It is easy to see why: bottled water is a purchase that one can easily forgo, not least because more and more studies are showing that (free) tap water is just as good, or even better.
Now, the Government Accountability Office and the Environmental Working Group are pushing Congress to have bottled waters labeled with the same information that consumers can get about tap water. Different regulation laws have meant that bottled water is actually less regulated than the stuff coming out of your faucet.
The International Bottle Water Association, for its part, claims that its product is safe, but it still seems as if they will have to disclose more about their product than their soft drink/iced tea competitors. And additional standards should apply for claims that the water is "purified" or "spring water."

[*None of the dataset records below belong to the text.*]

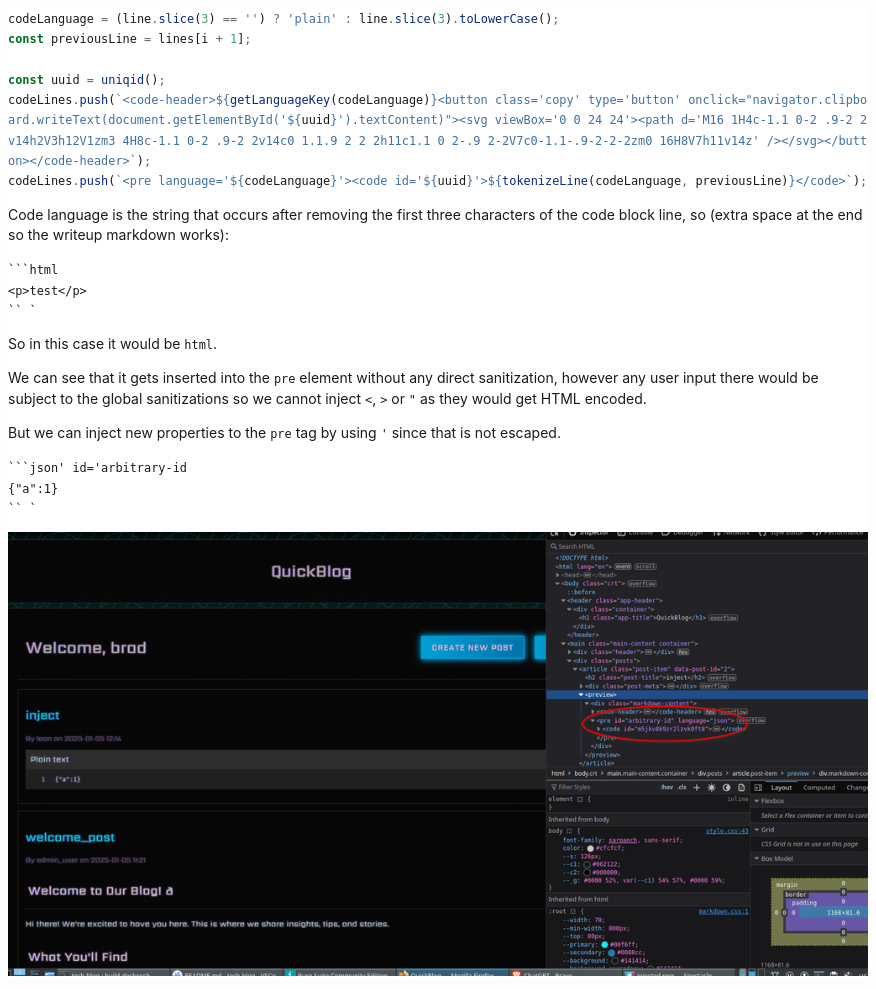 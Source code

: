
 ```js
codeLanguage = (line.slice(3) == '') ? 'plain' : line.slice(3).toLowerCase();
const previousLine = lines[i + 1];

const uuid = uniqid();
codeLines.push(`<code-header>${getLanguageKey(codeLanguage)}<button class='copy' type='button' onclick="navigator.clipboard.writeText(document.getElementById('${uuid}').textContent)"><svg viewBox='0 0 24 24'><path d='M16 1H4c-1.1 0-2 .9-2 2v14h2V3h12V1zm3 4H8c-1.1 0-2 .9-2 2v14c0 1.1.9 2 2 2h11c1.1 0 2-.9 2-2V7c0-1.1-.9-2-2-2zm0 16H8V7h11v14z' /></svg></button></code-header>`);
codeLines.push(`<pre language='${codeLanguage}'><code id='${uuid}'>${tokenizeLine(codeLanguage, previousLine)}</code>`);
```

Code language is the string that occurs after removing the first three characters of the code block line, so (extra space at the end so the writeup markdown works):

```
```html
<p>test</p>
`` `
```

So in this case it would be `html`.

We can see that it gets inserted into the `pre` element without any direct sanitization, however any user input there would be subject to the global sanitizations so we cannot inject `<`, `>` or `"` as they would get HTML encoded.

But we can inject new properties to the `pre` tag by using `'` since that is not escaped.

```
```json' id='arbitrary-id
{"a":1}
`` `
```

![img](./assets/injected.png)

This is important, since a whopping 25% of the bottled water sold to you comes from municipal sources, like the tap. More research has even shown that 10 popular brands of bottled water purchased from a grocery store contained pollutants - an average of "8 contaminants in each brand."
Dr. Peter Gleick says that "The labels on bottled water in the United States are a combination of disinformation, misinformation, and no information."
More than that, bottled water brand naming, because it is totally unregulated, can be misleading. As Gleick says, "We thus have "Yosemite" bottled water from a municipal source in Los Angeles, "Everest" water from Texas, and all sorts of "Arctic" or "Glacier" brand waters from Florida and other places about as far removed from the Arctic or glaciers as one can get."
It has been quite clear for some time that bottled water companies have not been held accountable for the brand promises they make to the consumer with the product names they place on their labels.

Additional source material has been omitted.